The corrected on-source exposure time, in seconds (s), given to a precision of 100 seconds. This is the total effective exposure on the source after all filtering of the data has been carried out. This parameter was given in kiloseconds (ks) in the original, as-published table.
An alternative designation for the source.
This flag parameter is set to "WARN" to indicates that the detection is subject to a higher false positive rate (FPR) due to its lower significance or shorter duration (see Section 2.4 of the reference paper for more details). Overall, the authors estimate the FPR in this catalog is < 25% for sources detected between 4.5 and 4.8 sigma in persistent maps, < 1% for sources detected above 4.8 sigma in persistent maps, and (pessimistically) 1% for sources detected via the bursticity method. Thus, they anticipate ~ 30 false positives in a catalog of 939 sources, i.e., 3.5%.
This flag parameter is set to "BLEND" to indicate that the source was blended and that simultaneous fitting of multiple Gaussian PSFs was required. The source positions determined by such simultaneous fitting are considered reliable, but other measured values (flux, significance) may be contaminated by nearby source(s) and may be unreliable.
This flag parameter is set to "GCFLAG1" or "GCFLAG2" to indicate the source is in the Galactic Center (GC) region and may suffer from confusion. The central 4 degrees x 2 degrees region of the Galaxy represents a challenging area for the INTEGRAL/IBIS map analysis (see Figure 6 in the reference paper). The presence of unresolved sources (and presumably many sources below the formal detection threshold creating a non-uniform background) means that the maps in this area are dominated by systematic effects and the usual statistical limits for source discovery do not apply. As a consequence, the authors were extremely conservative in this region, and in fact all the GC sources listed are already present in the INTEGRAL Reference Catalog (IRC). Because of the complex and unresolved source distribution, the data quality for these sources may be lower than for isolated sources away from the Galactic Center. A value of GCFLAG1 means that the source lies within the GC box, and is detected by the authors' standard methods. Furthermore, the source is sufficiently resolved that they can estimate the flux and position from their maps; nevertheless they expect that the detection may be affected by nearby unresolved faint sources and the quantitative data should be treated with caution. A value of GCFLAG2 means that there is clear evidence of emission from the source position in one or more of our maps, but it lies within an unresolved emission region. Therefore, the authors cannot unambiguously attribute the emission to the source, and they therefore supply the IRC position only. The fluxes are almost certainly contaminated by emission from nearby unresolved sources, or indeed resolved ones. Using this approach, there are 23 sources falling within the Galactic Center zone, of which 11 have GCFLAG2 values.
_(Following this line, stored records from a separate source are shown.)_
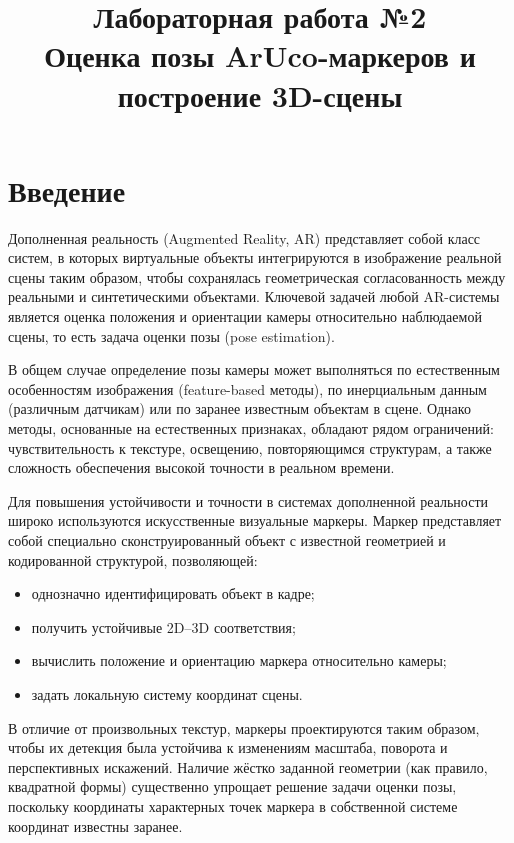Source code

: \documentclass[a4paper,12pt]{article}
\title{Лабораторная работа №2 \\
Оценка позы ArUco-маркеров и построение 3D-сцены}
\author{}
\date{}
\begin{document}
\maketitle


\section*{Введение}

Дополненная реальность (Augmented Reality, AR) представляет собой класс систем, в которых виртуальные объекты интегрируются в изображение реальной сцены таким образом, чтобы сохранялась геометрическая согласованность между реальными и синтетическими объектами. Ключевой задачей любой AR-системы является оценка положения и ориентации камеры относительно наблюдаемой сцены, то есть задача оценки позы (pose estimation).

В общем случае определение позы камеры может выполняться по естественным особенностям изображения (feature-based методы), по инерциальным данным (различным датчикам) или по заранее известным объектам в сцене. Однако методы, основанные на естественных признаках, обладают рядом ограничений: чувствительность к текстуре, освещению, повторяющимся структурам, а также сложность обеспечения высокой точности в реальном времени.

Для повышения устойчивости и точности в системах дополненной реальности широко используются искусственные визуальные маркеры. Маркер представляет собой специально сконструированный объект с известной геометрией и кодированной структурой, позволяющей:

\begin{itemize}
    \item однозначно идентифицировать объект в кадре;
    \item получить устойчивые 2D--3D соответствия;
    \item вычислить положение и ориентацию маркера относительно камеры;
    \item задать локальную систему координат сцены.
\end{itemize}

В отличие от произвольных текстур, маркеры проектируются таким образом, чтобы их детекция была устойчива к изменениям масштаба, поворота и перспективных искажений. Наличие жёстко заданной геометрии (как правило, квадратной формы) существенно упрощает решение задачи оценки позы, поскольку координаты характерных точек маркера в собственной системе координат известны заранее.
\end{document}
A brief commentary indicates the detection method for each source: here the term "persistent" means that the source detection is optimized in a mosaic of all of the data, but the detection may actually derive from a number of outbursts or flares, but no single outburst optimizes the detection. For sources detected during an outburst, the MJD and duration are indicated.
The HEASARC Browse object classification, based on the value of the source_type parameter (typically the most specific part).